Math’s whole being was fixed on the fire. Hannah shook her head slowly. With a feigned lightness, she said, ‘That I doubt, but you’ll at least be able to hold the reins.’ She laid Ajax’s hands down on his lap. ‘I need to test the health of your mind. Can you tell me your name?’

She asked it without thinking: the question she always asked of men who had crossed the Lethe and returned again.

She saw him take a breath and let it out. ‘For tonight,’ he said, ‘I am Ajax, son of Demetrios of Athens.’

She felt her face freeze. ‘Will you name for me your parents? The ones for tonight?’

‘Hannah-’

He caught at her hand. She pulled it free. ‘Any names will do, as long as they’re consistent with who you claim to be.’

He closed his eyes. ‘Demetrios, my father, was a potter. My mother was the daughter of a horse trainer. Her name was Eurydike. She died two years ago.’

He forced open his eyes. He was angry, which was a new thing to see. ‘Must I speak of my cousins and uncles, or is that enough for you to believe my mind isn’t curdled?’

‘It’s enough.’

She had never been curt to him before. He grasped for her hand again, catching her one finger in the clumsiness of his burned palm. ‘Hannah…’

‘Don’t.’ She shook herself free. ‘I have never pried where my patients did not wish me to go.’

‘Am I only a patient? Still? You saw the bear last night.’ He was beyond tired and in a kind of pain she couldn’t begin to imagine, or he would never have said such a thing.

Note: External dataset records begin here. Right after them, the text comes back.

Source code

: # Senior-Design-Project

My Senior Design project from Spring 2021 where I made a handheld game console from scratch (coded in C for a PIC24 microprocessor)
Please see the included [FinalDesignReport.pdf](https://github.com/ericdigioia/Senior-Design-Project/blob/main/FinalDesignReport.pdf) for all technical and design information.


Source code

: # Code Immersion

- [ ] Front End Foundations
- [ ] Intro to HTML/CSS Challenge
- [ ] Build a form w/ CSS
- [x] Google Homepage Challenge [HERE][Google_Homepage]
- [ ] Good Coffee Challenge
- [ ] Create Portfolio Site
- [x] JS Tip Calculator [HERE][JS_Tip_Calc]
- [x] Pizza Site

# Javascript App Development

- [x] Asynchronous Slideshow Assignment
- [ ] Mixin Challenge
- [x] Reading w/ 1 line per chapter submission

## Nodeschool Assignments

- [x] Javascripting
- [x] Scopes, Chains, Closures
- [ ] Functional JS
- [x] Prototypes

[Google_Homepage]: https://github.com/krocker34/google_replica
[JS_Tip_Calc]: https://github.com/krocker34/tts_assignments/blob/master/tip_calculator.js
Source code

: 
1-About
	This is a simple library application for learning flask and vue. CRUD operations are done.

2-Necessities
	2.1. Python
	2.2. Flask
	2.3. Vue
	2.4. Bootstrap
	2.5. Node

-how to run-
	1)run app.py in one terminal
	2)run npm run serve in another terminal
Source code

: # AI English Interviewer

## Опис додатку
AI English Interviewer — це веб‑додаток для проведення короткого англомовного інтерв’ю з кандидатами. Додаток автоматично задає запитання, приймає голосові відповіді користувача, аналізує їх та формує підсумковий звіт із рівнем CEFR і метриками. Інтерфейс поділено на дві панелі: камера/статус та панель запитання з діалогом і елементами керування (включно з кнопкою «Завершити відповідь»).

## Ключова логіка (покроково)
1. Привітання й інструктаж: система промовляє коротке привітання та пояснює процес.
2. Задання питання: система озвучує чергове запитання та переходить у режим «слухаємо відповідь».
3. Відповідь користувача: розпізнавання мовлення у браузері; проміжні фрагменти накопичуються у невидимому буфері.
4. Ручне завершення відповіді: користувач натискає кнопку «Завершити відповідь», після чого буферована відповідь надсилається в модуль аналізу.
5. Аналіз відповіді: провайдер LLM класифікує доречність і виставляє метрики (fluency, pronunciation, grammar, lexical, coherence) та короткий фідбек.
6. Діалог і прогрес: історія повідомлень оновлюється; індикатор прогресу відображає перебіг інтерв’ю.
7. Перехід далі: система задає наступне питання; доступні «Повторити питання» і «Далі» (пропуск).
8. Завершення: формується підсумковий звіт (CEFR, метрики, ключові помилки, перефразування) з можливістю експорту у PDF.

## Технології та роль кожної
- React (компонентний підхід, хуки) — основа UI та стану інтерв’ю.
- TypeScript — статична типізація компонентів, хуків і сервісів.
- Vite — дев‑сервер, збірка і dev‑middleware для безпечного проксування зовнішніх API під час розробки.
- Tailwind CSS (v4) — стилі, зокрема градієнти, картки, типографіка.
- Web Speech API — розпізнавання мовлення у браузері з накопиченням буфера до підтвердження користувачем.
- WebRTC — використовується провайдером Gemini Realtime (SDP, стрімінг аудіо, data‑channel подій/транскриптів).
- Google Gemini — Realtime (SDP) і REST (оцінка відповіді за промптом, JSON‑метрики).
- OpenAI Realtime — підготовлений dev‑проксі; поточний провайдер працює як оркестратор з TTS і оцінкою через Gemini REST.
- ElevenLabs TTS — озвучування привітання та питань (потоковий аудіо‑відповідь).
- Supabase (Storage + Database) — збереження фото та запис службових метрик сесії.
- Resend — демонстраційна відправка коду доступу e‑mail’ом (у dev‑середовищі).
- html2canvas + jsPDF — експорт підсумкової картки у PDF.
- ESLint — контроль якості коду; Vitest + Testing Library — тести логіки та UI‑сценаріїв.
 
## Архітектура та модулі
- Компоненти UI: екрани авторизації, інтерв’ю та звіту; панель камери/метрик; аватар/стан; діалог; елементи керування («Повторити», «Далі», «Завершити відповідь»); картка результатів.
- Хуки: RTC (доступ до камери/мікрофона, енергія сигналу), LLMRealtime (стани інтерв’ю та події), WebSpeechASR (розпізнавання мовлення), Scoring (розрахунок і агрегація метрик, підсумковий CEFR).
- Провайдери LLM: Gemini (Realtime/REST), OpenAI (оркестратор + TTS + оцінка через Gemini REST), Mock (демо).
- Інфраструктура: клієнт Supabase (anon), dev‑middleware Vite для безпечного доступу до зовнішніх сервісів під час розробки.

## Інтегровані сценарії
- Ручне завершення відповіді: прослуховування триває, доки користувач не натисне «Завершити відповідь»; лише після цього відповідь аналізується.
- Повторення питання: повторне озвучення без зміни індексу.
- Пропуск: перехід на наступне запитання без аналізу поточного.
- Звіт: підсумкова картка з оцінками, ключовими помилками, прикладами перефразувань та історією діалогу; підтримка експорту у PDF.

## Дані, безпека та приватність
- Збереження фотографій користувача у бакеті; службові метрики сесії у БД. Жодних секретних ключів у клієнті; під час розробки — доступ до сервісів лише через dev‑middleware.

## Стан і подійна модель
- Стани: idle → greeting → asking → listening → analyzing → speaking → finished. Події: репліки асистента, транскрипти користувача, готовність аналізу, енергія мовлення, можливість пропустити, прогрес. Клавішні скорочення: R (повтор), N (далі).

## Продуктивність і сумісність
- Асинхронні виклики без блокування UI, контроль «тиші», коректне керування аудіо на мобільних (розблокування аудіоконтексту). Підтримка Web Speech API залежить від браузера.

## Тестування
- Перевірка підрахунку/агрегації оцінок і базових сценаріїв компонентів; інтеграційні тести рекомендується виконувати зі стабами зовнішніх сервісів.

She laid a hand on his shoulder, where she thought it would hurt least. ‘You’ve cracked two ribs. You won’t drive a chariot for at least two months, but that should get you on board the ship for Alexandria. Once you get there, ask whoever you retain as the team’s physician to let you know when you’re fit.’

His eyes, which had drifted shut, flashed open. ‘I thought you’d come with us?’

‘Then you were wrong.’

‘But-’ He made himself sit upright. ‘If I lie, it’s for your safety.’

‘I know. I meant what I said. Your life is your own. I don’t want to know a name that will harm us both. It isn’t that.’

‘But you don’t want to return to Alexandria? Is the pain of old loss too great?’

‘It’s not that, either. I could return tomorrow if that were all that was keeping me away. The grief is old and long since ceased to hurt.’ That was a lie, but she spoke with a conviction that made it possible to believe otherwise.

‘Then why…?’ He started to reach for her a third time but let his hand fall. ‘Hannah, you’re a part of our team. We’re going to race for the emperor. We need you if we’re going to win.’

Hannah stared down at her hands, at the smears of old blood and new, at the burns and the cuts, at the miracle of their being whole, and not burned to raw stumps.